Triple H is a great wrestler, but not a great heel. His feuds grew stale after his 2000 feud with Foley, which was the last time he showed fear or weakness (two critical elements of a good heel). While some of his feuds since then had great matches, or involved fresh matchups, as a *heel*, he was not very good.
Look at it this way: people often complained that Nash and Hall were terrible heels, because they always pandered to the crowd, looking for approval, and sculpting promos to get cheered rather than booed. In short, they were not good heels because they were "cool heels." Fans don't boo someone they want to be just like; that is precisely the reason that Stone Cold took off in 1996.
A variant of the "cool heel" is the "dominant heel." Someone who shows no weaknesses, no fear, and rarely gets put in their place, and always wins the feud. Triple H is that kind of heel. His matches were good, but often uninteresting, for the very reason that the outcome was known. You can ignore his connections to the McMahon family entirely, and his influence backstage, and still come to this conclusion. A good heel, like Ric Flair, knows when to "show ass." When to look weak, to always look beatable, and to win enough to cause the crowd to hate your guts. Triple H won all the time, never showed weakness, and never "showed ass." When did Triple H *EVER* look like a fool on WWE programming after his first WWF title win? When did he *EVER* show fear?

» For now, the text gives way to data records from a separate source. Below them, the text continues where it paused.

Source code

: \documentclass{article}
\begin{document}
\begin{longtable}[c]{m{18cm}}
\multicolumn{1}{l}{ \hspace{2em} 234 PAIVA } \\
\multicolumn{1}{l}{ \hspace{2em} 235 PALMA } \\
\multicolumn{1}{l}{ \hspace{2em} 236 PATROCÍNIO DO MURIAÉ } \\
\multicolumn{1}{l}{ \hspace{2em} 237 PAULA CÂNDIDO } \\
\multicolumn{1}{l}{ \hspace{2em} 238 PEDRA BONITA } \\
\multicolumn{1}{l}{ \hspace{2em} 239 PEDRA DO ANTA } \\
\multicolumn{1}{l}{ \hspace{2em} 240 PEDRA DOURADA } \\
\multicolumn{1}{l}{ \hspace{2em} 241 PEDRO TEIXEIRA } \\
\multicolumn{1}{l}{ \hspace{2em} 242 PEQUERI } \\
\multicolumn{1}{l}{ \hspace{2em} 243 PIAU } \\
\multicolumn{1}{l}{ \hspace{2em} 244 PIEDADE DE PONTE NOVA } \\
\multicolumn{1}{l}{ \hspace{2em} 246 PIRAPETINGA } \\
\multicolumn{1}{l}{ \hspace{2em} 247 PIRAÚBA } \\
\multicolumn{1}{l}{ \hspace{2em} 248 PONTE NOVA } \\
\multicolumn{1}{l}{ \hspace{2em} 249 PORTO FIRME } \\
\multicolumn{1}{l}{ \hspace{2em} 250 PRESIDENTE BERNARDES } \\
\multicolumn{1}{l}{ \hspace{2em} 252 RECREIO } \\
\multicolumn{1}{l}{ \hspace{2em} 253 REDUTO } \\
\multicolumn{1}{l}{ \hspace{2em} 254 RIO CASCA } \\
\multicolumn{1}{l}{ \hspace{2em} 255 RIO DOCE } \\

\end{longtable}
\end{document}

He wasn't a great heel at all; he wasn't even a heel. He took the "Hulkamania" persona and tried to force it into a heel character, and the crowd hated it. Fans don't want to see a heel win, but in order to keep their interest, the heel should win (perhaps more often than lose, I'll admit).
BUT BUT BUT BUT BUT!
But, fans want to see a heel who *should* lose, who *could* lose, and, by all means in most matches, *did* lose (via phony three counts with the ref knocked out, Dusty finishes, and whatnot). Triple H was never that heel. Seeing Triple H come out, one would think "well, here's another Triple H title win." I never expected him to lose, so I had no incentive to see him in a feud.

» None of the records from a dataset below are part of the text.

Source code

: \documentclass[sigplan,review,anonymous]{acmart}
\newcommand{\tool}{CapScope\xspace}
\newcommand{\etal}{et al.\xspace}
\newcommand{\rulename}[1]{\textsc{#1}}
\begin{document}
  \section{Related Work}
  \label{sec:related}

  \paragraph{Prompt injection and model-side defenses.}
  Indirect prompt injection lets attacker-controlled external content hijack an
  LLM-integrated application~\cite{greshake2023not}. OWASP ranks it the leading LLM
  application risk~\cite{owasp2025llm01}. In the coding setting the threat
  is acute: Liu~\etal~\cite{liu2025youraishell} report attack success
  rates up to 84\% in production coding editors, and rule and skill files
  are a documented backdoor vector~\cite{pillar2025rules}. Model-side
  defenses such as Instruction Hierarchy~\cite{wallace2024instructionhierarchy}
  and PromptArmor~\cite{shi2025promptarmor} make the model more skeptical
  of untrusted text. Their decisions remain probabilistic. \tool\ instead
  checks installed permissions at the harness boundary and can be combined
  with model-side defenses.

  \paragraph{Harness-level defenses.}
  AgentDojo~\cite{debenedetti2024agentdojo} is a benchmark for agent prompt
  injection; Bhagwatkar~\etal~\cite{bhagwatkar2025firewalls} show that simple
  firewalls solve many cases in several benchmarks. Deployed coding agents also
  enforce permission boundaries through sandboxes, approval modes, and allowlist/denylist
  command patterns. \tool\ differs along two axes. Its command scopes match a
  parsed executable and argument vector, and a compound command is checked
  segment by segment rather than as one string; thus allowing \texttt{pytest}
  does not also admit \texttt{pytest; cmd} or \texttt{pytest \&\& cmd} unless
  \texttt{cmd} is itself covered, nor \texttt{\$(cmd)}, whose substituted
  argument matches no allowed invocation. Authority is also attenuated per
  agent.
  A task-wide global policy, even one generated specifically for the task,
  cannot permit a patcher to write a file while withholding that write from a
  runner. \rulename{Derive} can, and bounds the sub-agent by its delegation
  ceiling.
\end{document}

Now, compare him with his idol, Ric Flair. Ric Flair made *hundreds* of people look like legitimate World Champions in their careers. He made Ricky Goddamn Morton look like he could be world champ. He took Rugged Ronnie Garvin to the edge. He made Steamboat have the best matches people have seen this side of Savage/Steamboat from Wrestlemania III. Ric Flair is seen a credible in-ring worker, and damn near every feud he was in, he got his comeuppance to a degree, or was made to look like a fool (outside of his ultra-floppy selling style, which I think, helps him, even if it is comical).

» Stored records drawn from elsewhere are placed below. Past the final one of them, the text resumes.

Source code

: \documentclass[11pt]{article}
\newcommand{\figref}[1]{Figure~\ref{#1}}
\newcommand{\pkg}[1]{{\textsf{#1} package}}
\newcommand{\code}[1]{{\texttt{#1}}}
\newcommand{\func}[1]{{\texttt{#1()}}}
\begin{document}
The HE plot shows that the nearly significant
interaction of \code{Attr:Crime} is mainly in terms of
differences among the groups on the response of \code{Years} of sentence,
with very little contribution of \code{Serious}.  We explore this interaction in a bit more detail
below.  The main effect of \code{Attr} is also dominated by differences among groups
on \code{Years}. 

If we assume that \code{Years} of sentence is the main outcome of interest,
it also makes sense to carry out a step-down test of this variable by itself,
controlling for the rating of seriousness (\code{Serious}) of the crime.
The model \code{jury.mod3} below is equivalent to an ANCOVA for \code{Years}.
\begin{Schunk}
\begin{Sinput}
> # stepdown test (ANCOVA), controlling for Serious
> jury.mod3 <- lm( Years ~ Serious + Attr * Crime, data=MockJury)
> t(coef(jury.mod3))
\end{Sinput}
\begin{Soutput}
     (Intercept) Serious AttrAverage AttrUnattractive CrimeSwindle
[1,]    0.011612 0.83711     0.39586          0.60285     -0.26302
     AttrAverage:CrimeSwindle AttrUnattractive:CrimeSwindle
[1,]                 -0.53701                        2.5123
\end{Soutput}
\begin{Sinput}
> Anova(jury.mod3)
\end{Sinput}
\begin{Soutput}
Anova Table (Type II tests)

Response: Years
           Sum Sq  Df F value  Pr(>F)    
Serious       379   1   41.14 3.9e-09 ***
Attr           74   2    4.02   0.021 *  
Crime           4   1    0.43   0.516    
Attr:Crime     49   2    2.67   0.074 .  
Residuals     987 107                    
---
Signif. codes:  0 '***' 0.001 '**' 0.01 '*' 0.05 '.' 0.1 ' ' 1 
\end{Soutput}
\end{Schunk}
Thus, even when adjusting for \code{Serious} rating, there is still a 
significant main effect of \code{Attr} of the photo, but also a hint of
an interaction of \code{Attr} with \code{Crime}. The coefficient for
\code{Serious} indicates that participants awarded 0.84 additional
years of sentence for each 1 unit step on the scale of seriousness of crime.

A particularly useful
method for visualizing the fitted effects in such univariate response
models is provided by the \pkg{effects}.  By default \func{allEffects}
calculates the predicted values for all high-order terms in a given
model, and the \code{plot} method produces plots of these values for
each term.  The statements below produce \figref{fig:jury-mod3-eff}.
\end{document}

Triple H has a great look, neat-o merchandise for you tasteless types, and using Motorhead as an entrance theme screams "cool heel" (remember when they changed Demolition's entrance music to that screechy noise so fans would stop cheering for them?). He has great wrestling matches on most days (too many people wrongly place all the blame on Scott Steiner for their shit-fest at RR 2003). But to say he's a great heel? I think you're sorely mistaken. If you think Triple H is an awesome heel, I bet you'll LOVE Jeff Jarrett's title reigns in TNA. :lol:[/quote]
One of the best posts I have ever read on here

and I actually had no prob with Jarretts title reigns.